- YOUR ASSIGNMENT:
Reproduce word for word, from the entries below, the line with "The analysis covered", the line with "The objective is", and every line between them, and nothing more.

Source texts of formatted documents:
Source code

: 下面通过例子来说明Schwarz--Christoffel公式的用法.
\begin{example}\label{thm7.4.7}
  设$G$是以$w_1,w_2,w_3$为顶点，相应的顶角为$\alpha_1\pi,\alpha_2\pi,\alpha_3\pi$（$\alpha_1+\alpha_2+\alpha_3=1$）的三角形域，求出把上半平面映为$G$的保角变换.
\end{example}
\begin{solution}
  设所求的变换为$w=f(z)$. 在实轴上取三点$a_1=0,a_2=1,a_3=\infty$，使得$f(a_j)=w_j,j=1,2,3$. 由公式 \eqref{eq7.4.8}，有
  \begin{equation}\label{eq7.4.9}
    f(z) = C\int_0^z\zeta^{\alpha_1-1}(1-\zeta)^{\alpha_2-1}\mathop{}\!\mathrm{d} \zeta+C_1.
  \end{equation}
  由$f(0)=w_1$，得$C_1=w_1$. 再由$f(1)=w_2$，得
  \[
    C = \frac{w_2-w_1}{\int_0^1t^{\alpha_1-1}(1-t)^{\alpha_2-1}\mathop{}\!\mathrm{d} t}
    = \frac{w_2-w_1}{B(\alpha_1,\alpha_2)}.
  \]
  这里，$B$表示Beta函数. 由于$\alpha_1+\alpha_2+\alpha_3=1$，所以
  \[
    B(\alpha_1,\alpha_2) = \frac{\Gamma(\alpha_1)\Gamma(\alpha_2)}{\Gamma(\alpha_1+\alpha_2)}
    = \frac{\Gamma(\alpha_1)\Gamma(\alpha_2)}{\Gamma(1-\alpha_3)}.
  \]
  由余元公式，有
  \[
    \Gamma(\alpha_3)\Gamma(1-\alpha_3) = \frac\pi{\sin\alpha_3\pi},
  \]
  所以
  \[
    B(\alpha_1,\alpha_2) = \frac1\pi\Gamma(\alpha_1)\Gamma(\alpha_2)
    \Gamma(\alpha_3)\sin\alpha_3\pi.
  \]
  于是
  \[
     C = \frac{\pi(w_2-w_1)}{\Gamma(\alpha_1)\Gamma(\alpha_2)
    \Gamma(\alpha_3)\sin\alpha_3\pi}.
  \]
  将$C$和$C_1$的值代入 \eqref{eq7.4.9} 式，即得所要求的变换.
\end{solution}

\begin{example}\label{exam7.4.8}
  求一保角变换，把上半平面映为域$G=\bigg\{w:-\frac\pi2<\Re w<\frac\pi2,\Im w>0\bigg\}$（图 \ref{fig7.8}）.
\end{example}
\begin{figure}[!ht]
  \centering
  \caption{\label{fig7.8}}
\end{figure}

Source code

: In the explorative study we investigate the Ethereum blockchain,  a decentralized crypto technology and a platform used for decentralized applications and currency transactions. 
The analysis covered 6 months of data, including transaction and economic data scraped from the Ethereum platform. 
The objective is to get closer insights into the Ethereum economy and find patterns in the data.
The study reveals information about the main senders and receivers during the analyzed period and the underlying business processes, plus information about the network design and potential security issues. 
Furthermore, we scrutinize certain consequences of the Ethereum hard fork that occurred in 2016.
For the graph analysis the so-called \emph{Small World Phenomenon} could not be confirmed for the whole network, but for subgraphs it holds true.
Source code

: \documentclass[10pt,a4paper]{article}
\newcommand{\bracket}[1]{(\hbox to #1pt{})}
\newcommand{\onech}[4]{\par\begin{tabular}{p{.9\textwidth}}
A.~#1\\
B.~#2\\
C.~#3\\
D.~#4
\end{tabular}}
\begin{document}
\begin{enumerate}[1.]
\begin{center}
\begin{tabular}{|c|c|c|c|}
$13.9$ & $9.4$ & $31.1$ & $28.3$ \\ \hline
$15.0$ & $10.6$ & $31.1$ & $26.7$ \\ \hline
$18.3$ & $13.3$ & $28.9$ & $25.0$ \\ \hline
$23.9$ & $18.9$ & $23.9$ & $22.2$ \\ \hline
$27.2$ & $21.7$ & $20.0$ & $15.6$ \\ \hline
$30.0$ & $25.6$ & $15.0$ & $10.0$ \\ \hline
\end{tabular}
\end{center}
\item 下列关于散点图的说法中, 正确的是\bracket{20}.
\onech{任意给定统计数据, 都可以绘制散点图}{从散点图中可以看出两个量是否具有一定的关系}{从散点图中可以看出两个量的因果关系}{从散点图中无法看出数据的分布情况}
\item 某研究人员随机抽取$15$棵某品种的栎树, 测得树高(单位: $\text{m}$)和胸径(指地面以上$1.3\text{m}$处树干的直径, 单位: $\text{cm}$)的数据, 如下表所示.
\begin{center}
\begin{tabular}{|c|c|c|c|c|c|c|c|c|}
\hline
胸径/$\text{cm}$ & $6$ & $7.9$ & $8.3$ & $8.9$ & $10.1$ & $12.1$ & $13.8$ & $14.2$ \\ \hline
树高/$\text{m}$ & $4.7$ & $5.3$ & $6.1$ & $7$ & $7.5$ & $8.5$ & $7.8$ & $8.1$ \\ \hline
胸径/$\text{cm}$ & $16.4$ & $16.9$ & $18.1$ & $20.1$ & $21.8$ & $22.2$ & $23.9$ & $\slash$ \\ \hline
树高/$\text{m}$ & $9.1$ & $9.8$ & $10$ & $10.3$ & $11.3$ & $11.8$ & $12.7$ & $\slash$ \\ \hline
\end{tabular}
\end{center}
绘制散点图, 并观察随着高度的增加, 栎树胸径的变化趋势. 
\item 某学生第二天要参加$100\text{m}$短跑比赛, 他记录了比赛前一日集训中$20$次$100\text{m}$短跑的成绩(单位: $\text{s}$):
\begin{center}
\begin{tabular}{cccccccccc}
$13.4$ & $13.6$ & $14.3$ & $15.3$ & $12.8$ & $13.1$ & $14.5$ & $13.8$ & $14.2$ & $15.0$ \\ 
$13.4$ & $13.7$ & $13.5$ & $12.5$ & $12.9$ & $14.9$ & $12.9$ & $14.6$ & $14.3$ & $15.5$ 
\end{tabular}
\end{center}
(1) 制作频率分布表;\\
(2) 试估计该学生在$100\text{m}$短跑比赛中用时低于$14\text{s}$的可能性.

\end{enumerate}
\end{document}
==
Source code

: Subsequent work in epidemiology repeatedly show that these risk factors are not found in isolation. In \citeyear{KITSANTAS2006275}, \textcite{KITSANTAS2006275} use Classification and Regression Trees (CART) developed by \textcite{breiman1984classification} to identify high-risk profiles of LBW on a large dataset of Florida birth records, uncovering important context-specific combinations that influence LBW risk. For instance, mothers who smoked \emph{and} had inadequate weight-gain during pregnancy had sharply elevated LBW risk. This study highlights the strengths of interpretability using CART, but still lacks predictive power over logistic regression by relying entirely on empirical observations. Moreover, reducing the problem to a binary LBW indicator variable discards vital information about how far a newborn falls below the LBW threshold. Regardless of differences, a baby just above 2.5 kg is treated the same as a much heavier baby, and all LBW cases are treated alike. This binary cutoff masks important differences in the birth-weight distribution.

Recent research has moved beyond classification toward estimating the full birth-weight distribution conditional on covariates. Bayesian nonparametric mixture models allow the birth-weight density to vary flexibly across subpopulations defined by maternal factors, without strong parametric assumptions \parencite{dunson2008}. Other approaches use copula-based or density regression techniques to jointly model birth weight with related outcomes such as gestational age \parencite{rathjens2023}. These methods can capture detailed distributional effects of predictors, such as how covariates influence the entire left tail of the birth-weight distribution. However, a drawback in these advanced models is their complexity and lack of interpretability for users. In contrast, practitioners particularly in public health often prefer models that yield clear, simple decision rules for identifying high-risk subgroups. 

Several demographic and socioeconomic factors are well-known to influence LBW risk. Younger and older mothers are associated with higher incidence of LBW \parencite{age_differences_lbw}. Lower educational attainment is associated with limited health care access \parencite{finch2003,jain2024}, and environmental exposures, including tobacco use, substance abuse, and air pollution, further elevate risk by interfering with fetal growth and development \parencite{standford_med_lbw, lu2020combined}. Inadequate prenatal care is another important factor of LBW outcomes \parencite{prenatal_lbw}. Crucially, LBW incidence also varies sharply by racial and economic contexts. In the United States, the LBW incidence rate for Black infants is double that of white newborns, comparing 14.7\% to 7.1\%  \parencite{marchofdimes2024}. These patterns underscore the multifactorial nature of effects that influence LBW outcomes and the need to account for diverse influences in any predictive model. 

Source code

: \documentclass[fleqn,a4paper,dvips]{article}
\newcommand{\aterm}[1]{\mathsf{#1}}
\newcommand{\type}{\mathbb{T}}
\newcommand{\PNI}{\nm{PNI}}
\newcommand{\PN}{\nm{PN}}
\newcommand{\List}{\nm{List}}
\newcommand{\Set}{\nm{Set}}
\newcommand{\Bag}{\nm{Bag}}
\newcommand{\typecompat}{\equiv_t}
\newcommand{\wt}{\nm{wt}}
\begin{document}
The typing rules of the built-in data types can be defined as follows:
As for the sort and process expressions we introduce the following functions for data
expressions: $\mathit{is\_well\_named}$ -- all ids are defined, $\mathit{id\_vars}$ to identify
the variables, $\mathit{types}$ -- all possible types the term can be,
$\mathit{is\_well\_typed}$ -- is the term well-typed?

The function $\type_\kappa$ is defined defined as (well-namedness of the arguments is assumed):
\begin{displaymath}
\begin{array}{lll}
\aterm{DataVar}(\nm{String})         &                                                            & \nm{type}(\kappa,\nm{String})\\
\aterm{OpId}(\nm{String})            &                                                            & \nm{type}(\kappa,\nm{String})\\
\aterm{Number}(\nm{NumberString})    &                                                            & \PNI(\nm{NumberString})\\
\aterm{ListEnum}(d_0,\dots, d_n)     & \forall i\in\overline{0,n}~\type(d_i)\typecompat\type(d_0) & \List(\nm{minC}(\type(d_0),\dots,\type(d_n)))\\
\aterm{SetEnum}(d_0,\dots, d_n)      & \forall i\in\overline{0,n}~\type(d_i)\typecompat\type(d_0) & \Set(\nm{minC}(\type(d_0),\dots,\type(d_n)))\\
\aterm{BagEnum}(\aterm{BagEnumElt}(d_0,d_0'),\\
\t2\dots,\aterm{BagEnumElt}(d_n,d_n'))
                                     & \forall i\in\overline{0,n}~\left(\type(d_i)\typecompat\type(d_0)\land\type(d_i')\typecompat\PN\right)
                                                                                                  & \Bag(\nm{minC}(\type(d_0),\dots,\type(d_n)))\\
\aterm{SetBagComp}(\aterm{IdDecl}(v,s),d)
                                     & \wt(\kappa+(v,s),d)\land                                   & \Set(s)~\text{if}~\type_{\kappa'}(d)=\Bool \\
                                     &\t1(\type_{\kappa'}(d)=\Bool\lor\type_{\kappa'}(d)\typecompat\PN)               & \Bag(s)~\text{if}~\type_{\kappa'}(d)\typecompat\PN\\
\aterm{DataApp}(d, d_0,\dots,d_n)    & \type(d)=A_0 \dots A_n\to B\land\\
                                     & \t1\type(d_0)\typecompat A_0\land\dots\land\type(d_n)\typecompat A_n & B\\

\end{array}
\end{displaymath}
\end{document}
--
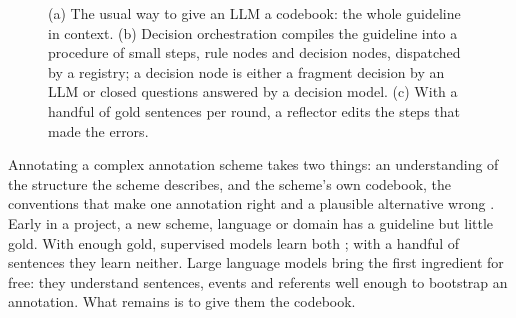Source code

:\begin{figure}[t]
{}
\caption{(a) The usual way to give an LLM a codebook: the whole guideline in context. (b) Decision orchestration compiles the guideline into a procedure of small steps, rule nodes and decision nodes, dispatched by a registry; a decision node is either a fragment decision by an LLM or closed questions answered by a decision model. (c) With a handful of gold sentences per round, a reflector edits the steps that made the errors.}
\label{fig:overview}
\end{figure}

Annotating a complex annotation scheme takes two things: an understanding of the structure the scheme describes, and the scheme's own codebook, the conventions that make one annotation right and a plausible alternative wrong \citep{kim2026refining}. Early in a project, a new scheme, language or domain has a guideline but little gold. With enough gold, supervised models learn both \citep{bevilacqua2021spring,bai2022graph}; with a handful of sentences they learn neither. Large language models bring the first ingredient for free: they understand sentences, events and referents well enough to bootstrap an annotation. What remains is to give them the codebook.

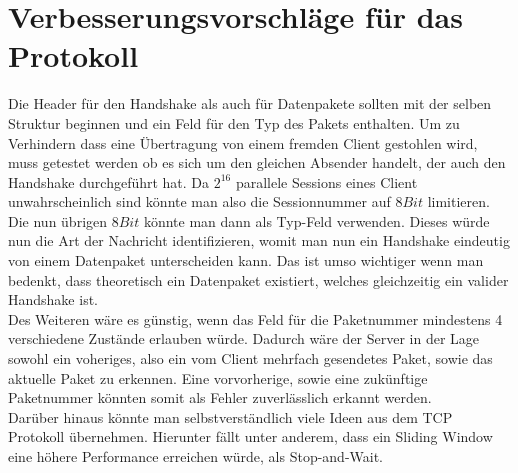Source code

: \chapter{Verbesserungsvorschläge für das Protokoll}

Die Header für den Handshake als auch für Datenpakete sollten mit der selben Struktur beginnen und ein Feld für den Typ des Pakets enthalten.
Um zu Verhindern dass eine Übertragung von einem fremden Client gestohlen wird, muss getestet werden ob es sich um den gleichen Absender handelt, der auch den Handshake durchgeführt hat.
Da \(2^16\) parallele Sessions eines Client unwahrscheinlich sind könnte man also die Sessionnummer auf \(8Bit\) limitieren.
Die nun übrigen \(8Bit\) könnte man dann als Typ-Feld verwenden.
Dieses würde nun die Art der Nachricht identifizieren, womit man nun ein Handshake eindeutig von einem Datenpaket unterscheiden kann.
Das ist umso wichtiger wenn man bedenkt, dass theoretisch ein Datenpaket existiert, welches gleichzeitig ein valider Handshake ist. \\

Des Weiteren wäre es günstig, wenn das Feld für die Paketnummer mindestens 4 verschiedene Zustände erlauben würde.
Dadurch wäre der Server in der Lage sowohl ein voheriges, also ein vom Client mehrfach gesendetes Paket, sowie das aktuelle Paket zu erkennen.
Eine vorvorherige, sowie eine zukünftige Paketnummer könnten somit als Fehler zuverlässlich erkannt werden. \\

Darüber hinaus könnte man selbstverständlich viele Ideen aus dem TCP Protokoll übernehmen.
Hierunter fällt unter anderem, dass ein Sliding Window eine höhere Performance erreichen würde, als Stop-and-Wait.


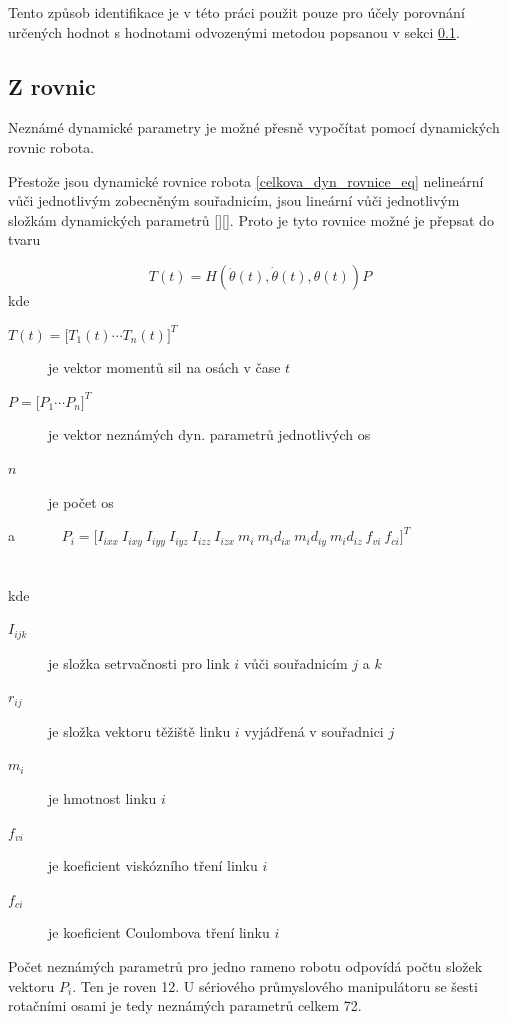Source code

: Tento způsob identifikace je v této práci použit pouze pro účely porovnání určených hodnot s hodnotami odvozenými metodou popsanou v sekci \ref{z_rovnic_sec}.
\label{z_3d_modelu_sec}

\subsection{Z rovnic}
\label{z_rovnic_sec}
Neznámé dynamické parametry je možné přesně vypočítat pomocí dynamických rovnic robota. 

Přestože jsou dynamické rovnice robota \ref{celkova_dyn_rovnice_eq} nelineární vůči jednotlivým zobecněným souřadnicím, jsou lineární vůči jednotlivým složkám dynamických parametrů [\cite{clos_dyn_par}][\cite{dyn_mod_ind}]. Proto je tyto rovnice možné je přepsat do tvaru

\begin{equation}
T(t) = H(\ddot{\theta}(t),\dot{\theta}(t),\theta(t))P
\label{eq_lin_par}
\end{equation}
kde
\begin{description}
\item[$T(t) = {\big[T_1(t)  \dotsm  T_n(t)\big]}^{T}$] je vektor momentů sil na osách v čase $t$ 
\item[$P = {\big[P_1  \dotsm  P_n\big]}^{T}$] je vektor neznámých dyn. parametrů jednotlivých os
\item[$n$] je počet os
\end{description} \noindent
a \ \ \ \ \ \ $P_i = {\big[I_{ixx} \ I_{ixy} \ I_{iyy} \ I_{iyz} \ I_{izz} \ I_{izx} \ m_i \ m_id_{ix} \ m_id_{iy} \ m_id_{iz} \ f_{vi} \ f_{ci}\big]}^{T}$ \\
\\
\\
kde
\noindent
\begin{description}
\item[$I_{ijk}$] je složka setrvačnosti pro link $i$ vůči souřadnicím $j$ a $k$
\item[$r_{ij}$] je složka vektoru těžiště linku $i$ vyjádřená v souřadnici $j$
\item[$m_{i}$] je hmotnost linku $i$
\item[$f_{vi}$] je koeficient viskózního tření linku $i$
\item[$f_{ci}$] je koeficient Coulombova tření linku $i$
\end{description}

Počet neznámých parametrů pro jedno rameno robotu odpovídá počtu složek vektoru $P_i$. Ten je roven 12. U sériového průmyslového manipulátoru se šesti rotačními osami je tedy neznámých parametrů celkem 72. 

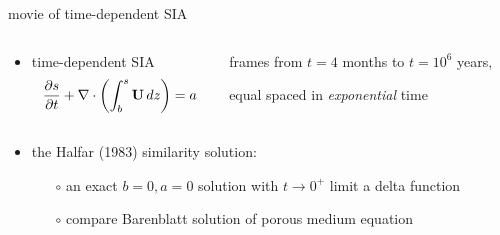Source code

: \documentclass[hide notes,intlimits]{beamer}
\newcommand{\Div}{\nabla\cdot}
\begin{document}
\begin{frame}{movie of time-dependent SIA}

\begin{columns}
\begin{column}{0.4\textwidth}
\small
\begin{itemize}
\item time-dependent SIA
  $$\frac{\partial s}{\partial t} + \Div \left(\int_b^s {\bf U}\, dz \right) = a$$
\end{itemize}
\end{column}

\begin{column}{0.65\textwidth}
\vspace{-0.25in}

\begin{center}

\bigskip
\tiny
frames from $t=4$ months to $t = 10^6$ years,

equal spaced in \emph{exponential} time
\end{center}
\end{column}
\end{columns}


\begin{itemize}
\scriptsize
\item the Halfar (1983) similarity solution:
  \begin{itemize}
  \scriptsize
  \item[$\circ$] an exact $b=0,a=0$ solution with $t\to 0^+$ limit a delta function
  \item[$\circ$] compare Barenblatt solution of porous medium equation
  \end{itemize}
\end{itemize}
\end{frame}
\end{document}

- EXERCISE RESPONSE:
The analysis covered 6 months of data, including transaction and economic data scraped from the Ethereum platform. 
The objective is to get closer insights into the Ethereum economy and find patterns in the data.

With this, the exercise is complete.